O segundo é o aumento recorde no número de contratações de funcionários públicos municipais. Em setembro de 2024 o emprego público bateu um recorde histórico. As prefeituras puxaram esse aumento com um total de 13 milhões de contratações. As prefeituras são o maior empregador do país em 56% das cidades pequenas. Segundo dados do Tesouro Nacional e do Banco Central, 49% dos municípios do Brasil estão gastando mais do que arrecadam. Por fim, tivemos o aumento recorde no número de prefeitos reeleitos. O número de prefeitos reeleitos em outubro de 2024 foi o maior da história.  Oito em cada dez prefeitos conseguiram sua reeleição.

O meu lado mais otimista gostaria de pensar que esses prefeitos foram reeleitos por estarem fazendo um bom trabalho. O meu lado mais realista teme que tenha havido um abuso de contratações e de recursos da máquina pública para priorizar a reeleição. A verdade é que possivelmente as duas situações existem em proporções bem reveladoras, mas não quero generalizar. De qualquer forma, resolvido o problema do seu próprio emprego, o verdadeiro teste para prefeitos será resolver segurança, saúde, saneamento básico, educação, transporte, habitação, meio ambiente, parcelamento e uso do solo urbano, infraestrutura urbana etc. para todos.

Enfim, a maioria dos mais de 5.500 municípios do país parece estar rolando morro abaixo em um perigoso círculo vicioso no qual o aumento de recursos serve principalmente para gerar empregos públicos, os quais, por sua vez, apenas endividam cada vez mais a máquina pública. A Lei de Responsabilidade Fiscal determina que as prefeituras não gastem mais do que 54% da sua Receita Corrente Líquida com pagamento de pessoal e encargos.  De acordo com a Câmara dos Deputados, cerca de 3.400 municípios brasileiros não cumprem a Lei de Responsabilidade Fiscal (LRF), mas ninguém parece saber detalhes com certeza. A única certeza é que a lei não é cumprida.

Algumas soluções sendo apresentadas incluem: 1) Proposta de Emenda à Constituição (PEC) 66/20230, abrindo novo prazo de parcelamento especial de débitos dos municípios; 2) PEC 25/2022, que prevê o repasse adicional de 1,5% do Fundo de Participação dos Municípios (FPM) em março de cada ano; 3) Projeto de Lei (PL) 334/2023 – a famosa desoneração da folha – que reduz a alíquota do Imposto Nacional de Seguridade Social (INSS) a ser pago pelas prefeituras até 2027; 4) PEC 40/2023, que prevê um adicional mensal no Fundo de Participação dos Municípios por dois anos, entre outras medidas.

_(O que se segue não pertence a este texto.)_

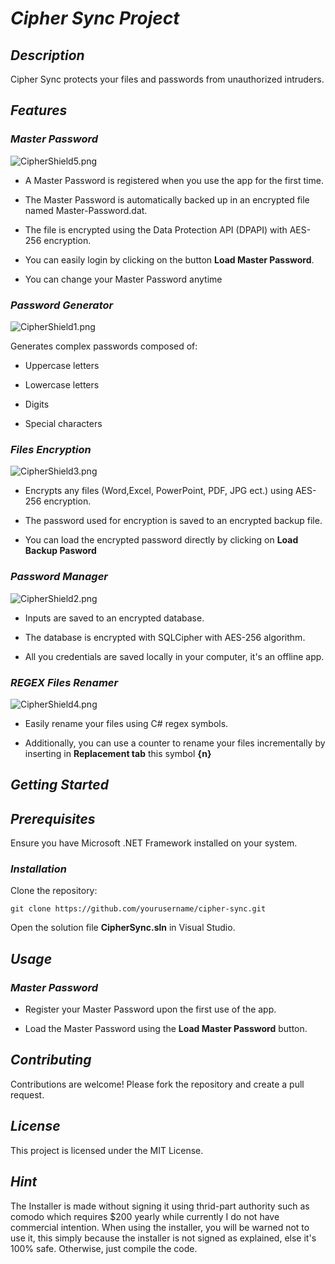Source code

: # _Cipher Sync Project_

## _Description_
Cipher Sync protects your files and passwords from unauthorized intruders.

## _Features_

### _Master Password_

![CipherShield5.png](https://github.com/hamdi-bouasker/CipherSync/blob/master/CipherShield5.png)

- A Master Password is registered when you use the app for the first time.

- The Master Password is automatically backed up in an encrypted file named Master-Password.dat.

- The file is encrypted using the Data Protection API (DPAPI) with AES-256 encryption.

- You can easily login by clicking on the button **Load Master Password**.

- You can change your Master Password anytime

### _Password Generator_

![CipherShield1.png](https://github.com/hamdi-bouasker/CipherSync/blob/master/CipherShield1.png)

Generates complex passwords composed of:

- Uppercase letters

- Lowercase letters

- Digits

- Special characters

### _Files Encryption_

![CipherShield3.png](https://github.com/hamdi-bouasker/CipherSync/blob/master/CipherShield3.png)

- Encrypts any files (Word,Excel, PowerPoint, PDF, JPG ect.) using AES-256 encryption.

- The password used for encryption is saved to an encrypted backup file.

- You can load the encrypted password directly by clicking on **Load Backup Pasword**

### _Password Manager_

![CipherShield2.png](https://github.com/hamdi-bouasker/CipherSync/blob/master/CipherShield2.png)

- Inputs are saved to an encrypted database.

- The database is encrypted with SQLCipher with AES-256 algorithm.
- All you credentials are saved locally in your computer, it's an offline app.
  
### _REGEX Files Renamer_

![CipherShield4.png](https://github.com/hamdi-bouasker/CipherSync/blob/master/CipherShield4.png)

- Easily rename your files using C# regex symbols.

- Additionally, you can use a counter to rename your files incrementally by inserting in **Replacement tab** this symbol **{n}**

## _Getting Started_

## _Prerequisites_

Ensure you have Microsoft .NET Framework installed on your system.

### _Installation_

Clone the repository:

```git clone https://github.com/yourusername/cipher-sync.git```

Open the solution file **CipherSync.sln** in Visual Studio.

## _Usage_

### _Master Password_

- Register your Master Password upon the first use of the app.

- Load the Master Password using the **Load Master Password** button.

## _Contributing_

Contributions are welcome! Please fork the repository and create a pull request.

## _License_
This project is licensed under the MIT License.

## _Hint_

The Installer is made without signing it using thrid-part authority such as comodo which requires $200 yearly while currently I do not have commercial intention.
When using the installer, you will be warned not to use it, this simply because the installer is not signed as explained, else it's 100% safe.
Otherwise, just compile the code.
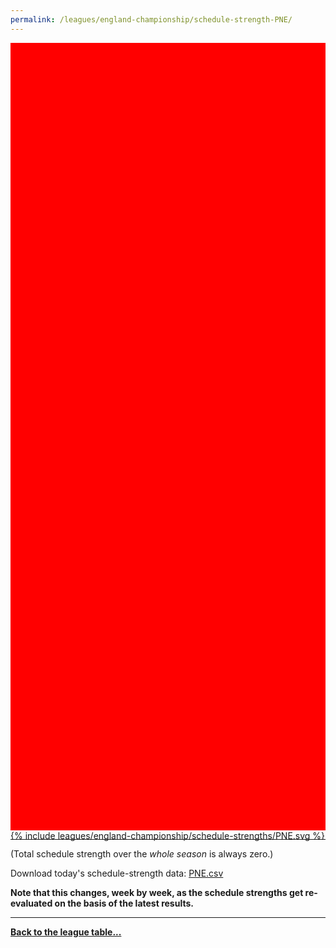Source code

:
 ```yaml
---
permalink: /leagues/england-championship/schedule-strength-PNE/
---
```


<style>
.svg-wrap {
    background-color:red;
    height:0;
    padding-top:250%; /* 350px/550px */
    position: relative;
}

svg {
    background-color: white;
    height: 100%;
    display:block;
    width: 100%;
    position: absolute;
    top:0;
    left:0;
}
</style>


<div class="svg-wrap">
{% include leagues/england-championship/schedule-strengths/PNE.svg %}
</div>

-----

(Total schedule strength over the *whole season* is always zero.)


Download today's schedule-strength data: [PNE.csv](/assets/leagues/england-championship/2024/schedule-strengths/PNE.csv)

**Note that this changes, week by week, as the schedule strengths get re-evaluated on the
basis of the latest results.**

-----

[**Back to the league table...**](/leagues/england-championship)


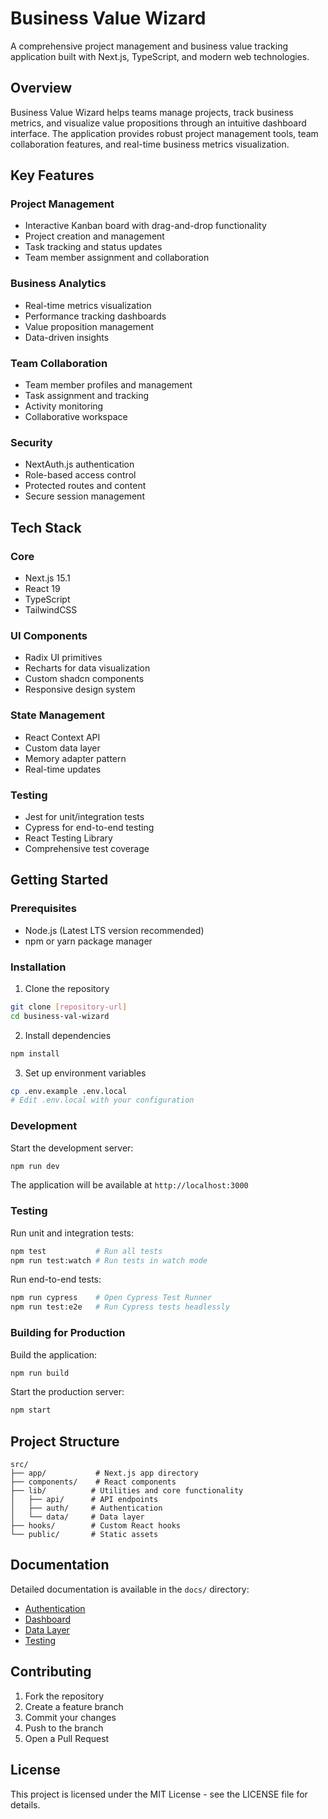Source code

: # Business Value Wizard

A comprehensive project management and business value tracking application built with Next.js, TypeScript, and modern web technologies.

## Overview

Business Value Wizard helps teams manage projects, track business metrics, and visualize value propositions through an intuitive dashboard interface. The application provides robust project management tools, team collaboration features, and real-time business metrics visualization.

## Key Features

### Project Management
- Interactive Kanban board with drag-and-drop functionality
- Project creation and management
- Task tracking and status updates
- Team member assignment and collaboration

### Business Analytics
- Real-time metrics visualization
- Performance tracking dashboards
- Value proposition management
- Data-driven insights

### Team Collaboration
- Team member profiles and management
- Task assignment and tracking
- Activity monitoring
- Collaborative workspace

### Security
- NextAuth.js authentication
- Role-based access control
- Protected routes and content
- Secure session management

## Tech Stack

### Core
- Next.js 15.1
- React 19
- TypeScript
- TailwindCSS

### UI Components
- Radix UI primitives
- Recharts for data visualization
- Custom shadcn components
- Responsive design system

### State Management
- React Context API
- Custom data layer
- Memory adapter pattern
- Real-time updates

### Testing
- Jest for unit/integration tests
- Cypress for end-to-end testing
- React Testing Library
- Comprehensive test coverage

## Getting Started

### Prerequisites
- Node.js (Latest LTS version recommended)
- npm or yarn package manager

### Installation

1. Clone the repository
```bash
git clone [repository-url]
cd business-val-wizard
```

2. Install dependencies
```bash
npm install
```

3. Set up environment variables
```bash
cp .env.example .env.local
# Edit .env.local with your configuration
```

### Development

Start the development server:
```bash
npm run dev
```

The application will be available at `http://localhost:3000`

### Testing

Run unit and integration tests:
```bash
npm test           # Run all tests
npm run test:watch # Run tests in watch mode
```

Run end-to-end tests:
```bash
npm run cypress    # Open Cypress Test Runner
npm run test:e2e   # Run Cypress tests headlessly
```

### Building for Production

Build the application:
```bash
npm run build
```

Start the production server:
```bash
npm start
```

## Project Structure

```
src/
├── app/           # Next.js app directory
├── components/    # React components
├── lib/          # Utilities and core functionality
│   ├── api/      # API endpoints
│   ├── auth/     # Authentication
│   └── data/     # Data layer
├── hooks/        # Custom React hooks
└── public/       # Static assets
```

## Documentation

Detailed documentation is available in the `docs/` directory:
- [Authentication](docs/auth.md)
- [Dashboard](docs/dashboard.md)
- [Data Layer](docs/datalayer.md)
- [Testing](docs/testing.md)

## Contributing

1. Fork the repository
2. Create a feature branch
3. Commit your changes
4. Push to the branch
5. Open a Pull Request

## License

This project is licensed under the MIT License - see the LICENSE file for details.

Ao mesmo tempo, a maior parte dos municípios brasileiros têm alta dependência das transferências de recursos da União e Estados. Do total de tributos arrecadados, aproximadamente 58% ficam com a União, 24% com os estados e 18% com os municípios.  Segundo o Tesouro Nacional, a despesa do Brasil com governo – federal, estadual e municipal – equivale aproximadamente a 46 % do Produto Interno Bruto (PIB). Notem o absurdo: os altos custos do governo consomem quase metade de tudo que o país produz a cada ano. O Fundo Monetário Internacional mostra que o Brasil tem os mais altos custos de governo entre todos os países em desenvolvimento.  Até nos EUA, o governo custa menos: 36.26% do PIB.

Com todo o respeito às nossas instituições, o povo fica na arquibancada tentando assistir a uma espécie de jogo sabendo que, no final, nós é que vamos sair perdendo. Parece futebol pela desproporção entre pouquíssimos jogadores e muita plateia. Mas se chama política. É uma complexa queda de braço entre lideranças parlamentares, interesses partidários, discordâncias entre poderes e entre níveis federativos para decidir quem paga quanto para quem. Estou falando de alíquotas tributárias e fechamento de contas. Afinal, se as contas da União não fecham ou se as contas do estado ou do município não fecham, quem perde sempre é a plateia. O bolo é o mesmo. A fonte é a mesma: nosso bolso.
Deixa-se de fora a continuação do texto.